News

A Super Bowl Worthy of Silicon Valley

February 06, 2016 by Murray Slovick

This year's Super Bowl is the most technologically advanced. Find out how Levi's Stadium is setting a new standard for how we experience football.

The Super Bowl, being hosted for the first time in Silicon Valley on Feb. 7, will be a technology tour-de-force.

Levi’s Stadium in Santa Clara is the first professional football stadium in the United States to achieve Leadership in Energy and Environmental Design (LEED) Gold certification. Solar panels pump out 500,000 kilowatt hours of energy, and on game days the stadium achieves a net-zero energy usage.

Free Wi-Fi is provided in the stadium with 12,000 access points (Wi-Fi boxes are under every 100 seats), offering five times more capacity than the average in-stadium network so fans can snap and upload selfies to Instagram to their heart’s content. Four hundred miles of fiber and copper cable handle the data flow.

If you want to call home during the game, cellphone signal boosters serving all four major carriers are placed above the 40-yard-line seats.

Under-the-seat cellphone signal boosters help keep selfies on point.

A fingerprint scanner is used to make certain party crashers don’t gain access to the home team locker room (in this case the home team will be the Denver Broncos; the AFC champion is the home team for even-numbered Super Bowls and this is Super Bowl 50).

High definition video boards above both end zones are 48 feet tall and 200 feet wide.  There are also 2000 Sony TVs around the venue. But if fans want a closer look, they just need to turn to Levi’s Stadium’s own mobile app. The app provides replays of most plays so they won’t miss anything if they have to visit the restroom.

The app’s wayfinding feature allows fans to navigate to any point of interest in the stadium including their seat (the venue employs hundreds of Bluetooth beacons to do this; Bluetooth must be enabled on a device so the app can determine your exact location).
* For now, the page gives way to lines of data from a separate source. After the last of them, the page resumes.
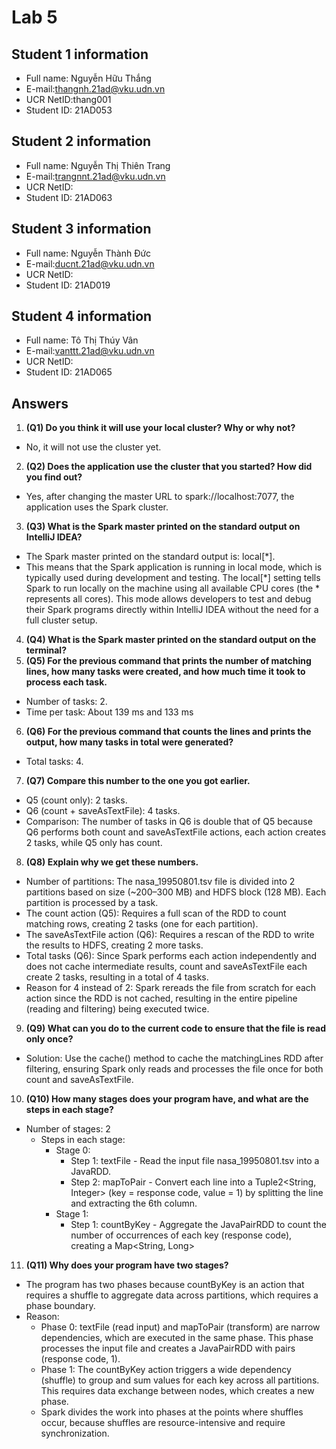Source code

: # Lab 5

## Student 1 information

* Full name: Nguyễn Hữu Thắng
* E-mail:thangnh.21ad@vku.udn.vn
* UCR NetID:thang001
* Student ID: 21AD053
## Student 2 information

* Full name: Nguyễn Thị Thiên Trang
* E-mail:trangnnt.21ad@vku.udn.vn
* UCR NetID:
* Student ID: 21AD063
## Student 3 information

* Full name: Nguyễn Thành Đức
* E-mail:ducnt.21ad@vku.udn.vn
* UCR NetID:
* Student ID: 21AD019
## Student 4 information

* Full name: Tô Thị Thúy Vân
* E-mail:vanttt.21ad@vku.udn.vn
* UCR NetID:
* Student ID: 21AD065
## Answers

1. **(Q1) Do you think it will use your local cluster? Why or why not?**
* No, it will not use the cluster yet.
2. **(Q2) Does the application use the cluster that you started? How did you find out?**
* Yes, after changing the master URL to spark://localhost:7077, the application uses the Spark cluster.
3. **(Q3) What is the Spark master printed on the standard output on IntelliJ IDEA?**
* The Spark master printed on the standard output is: local[*].
* This means that the Spark application is running in local mode, which is typically used during development and testing. The local[*] setting tells Spark to run locally on the machine using all available CPU cores (the * represents all cores). This mode allows developers to test and debug their Spark programs directly within IntelliJ IDEA without the need for a full cluster setup.
4. **(Q4) What is the Spark master printed on the standard output on the terminal?**
5. **(Q5) For the previous command that prints the number of matching lines, how many tasks were created, and how much time it took to process each task.**
* Number of tasks: 2.
* Time per task: About 139 ms and 133 ms
6. **(Q6) For the previous command that counts the lines and prints the output, how many tasks in total were generated?**
* Total tasks: 4.
7. **(Q7) Compare this number to the one you got earlier.**
* Q5 (count only): 2 tasks.
* Q6 (count + saveAsTextFile): 4 tasks.
* Comparison: The number of tasks in Q6 is double that of Q5 because Q6 performs both count and saveAsTextFile actions, each action creates 2 tasks, while Q5 only has count.
8. **(Q8) Explain why we get these numbers.**
* Number of partitions: The nasa_19950801.tsv file is divided into 2 partitions based on size (~200–300 MB) and HDFS block (128 MB). Each partition is processed by a task.
* The count action (Q5): Requires a full scan of the RDD to count matching rows, creating 2 tasks (one for each partition).
* The saveAsTextFile action (Q6): Requires a rescan of the RDD to write the results to HDFS, creating 2 more tasks.
* Total tasks (Q6): Since Spark performs each action independently and does not cache intermediate results, count and saveAsTextFile each create 2 tasks, resulting in a total of 4 tasks.
* Reason for 4 instead of 2: Spark rereads the file from scratch for each action since the RDD is not cached, resulting in the entire pipeline (reading and filtering) being executed twice.
9. **(Q9) What can you do to the current code to ensure that the file is read only once?**
* Solution: Use the cache() method to cache the matchingLines RDD after filtering, ensuring Spark only reads and processes the file once for both count and saveAsTextFile.
10. **(Q10) How many stages does your program have, and what are the steps in each stage?**
* Number of stages: 2
  * Steps in each stage:
     * Stage 0:
         * Step 1: textFile - Read the input file nasa_19950801.tsv into a JavaRDD<String>.
         * Step 2: mapToPair - Convert each line into a Tuple2<String, Integer> (key = response code, value = 1) by splitting the line and extracting the 6th column.
     * Stage 1:
        * Step 1: countByKey - Aggregate the JavaPairRDD to count the number of occurrences of each key (response code), creating a Map<String, Long>
11. **(Q11) Why does your program have two stages?**
* The program has two phases because countByKey is an action that requires a shuffle to aggregate data across partitions, which requires a phase boundary.
* Reason:
    * Phase 0: textFile (read input) and mapToPair (transform) are narrow dependencies, which are executed in the same phase. This phase processes the input file and creates a JavaPairRDD with pairs (response code, 1).
    * Phase 1: The countByKey action triggers a wide dependency (shuffle) to group and sum values ​​for each key across all partitions. This requires data exchange between nodes, which creates a new phase.
    * Spark divides the work into phases at the points where shuffles occur, because shuffles are resource-intensive and require synchronization.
Fans can also get information about line wait times to plan concession or restroom trips at the best moments. 

The Verizon stadium app keeps fans connected, informed, and fed.

By navigating to the Food and Beverage section of the app and ordering “Express Pickup” from the nearest concession stand—payment can be made ahead of time—fans can skip to the express line to get their food. Alternatively, they can skip the trip altogether and order “In-Seat Delivery” to have food delivered to their seat. 

In the stadium’s Yahoo Fantasy Football Lounge, LED ribbon screens present a stock-ticker-like stream of fantasy statistics, so fantasy football addicts and inveterate gamblers can track of how their fantasy team is doing.

Of course Super Bowls involve more than the actual game and stadium—they are week-long events taking place in the surrounding community. With that in mind the Super Bowl 50 Host Committee has a “Road to 50” app including interactive maps of the San Francisco Bay Area with a schedule of events such as the “NFL Experience.” Sponsored by Hyundai and located at the Moscone Center in San Francisco (about 40 miles away from the stadium), the NFL Experience includes interactive games, opportunities to meet NFL players of the past and present, a display on the history of the game and an up-close look at all past Super Bowl championship rings plus a photo opportunity with the Vince Lombardi Trophy, which is presented to the Super Bowl champion.

Also downtown In San Francisco there is “Super Bowl City presented by Verizon” (by now it must be evident that everything even remotely connected to the game has a corporate sponsor), centered on a 40-foot tall Fan Dome where fans become players as they step into interactive games. A 50-foot wide by 15-foot tall video wall (the “Fan Wall”) will display the leader boards and stats from the interactive games, user-generated content, social media visualizations and live video feeds from around Super Bowl City.

The interactive Breakaway game at this year's Super Bowl

In the interactive game “Breakaway” (above) participants can throw passes, dodge oncoming defenders, and score touchdowns. As players score more points, the pace of the game gets faster. When players are doing well, the entire area erupts with lights and sound to create “Fan Energy Moments” throughout the Fan Dome.

“Quarterback Challenge” brings virtual reality into play. By using a virtual reality headset, fans can “become” a pro quarterback, simulating training drills from completing a pass in practice, to leading their team to victory in a game-day scenario. Gaze detection technology allows fans to select which receiver they want to throw to and a hand held trigger will measure timing and accuracy.

Even the approximately 7,000 volunteers helping to make the Super Bowl experience a good one will be connected. Enterprise software company SAP worked with the host committee to develop an app that connects, provide training for and helps Super Bowl volunteers manage their shifts.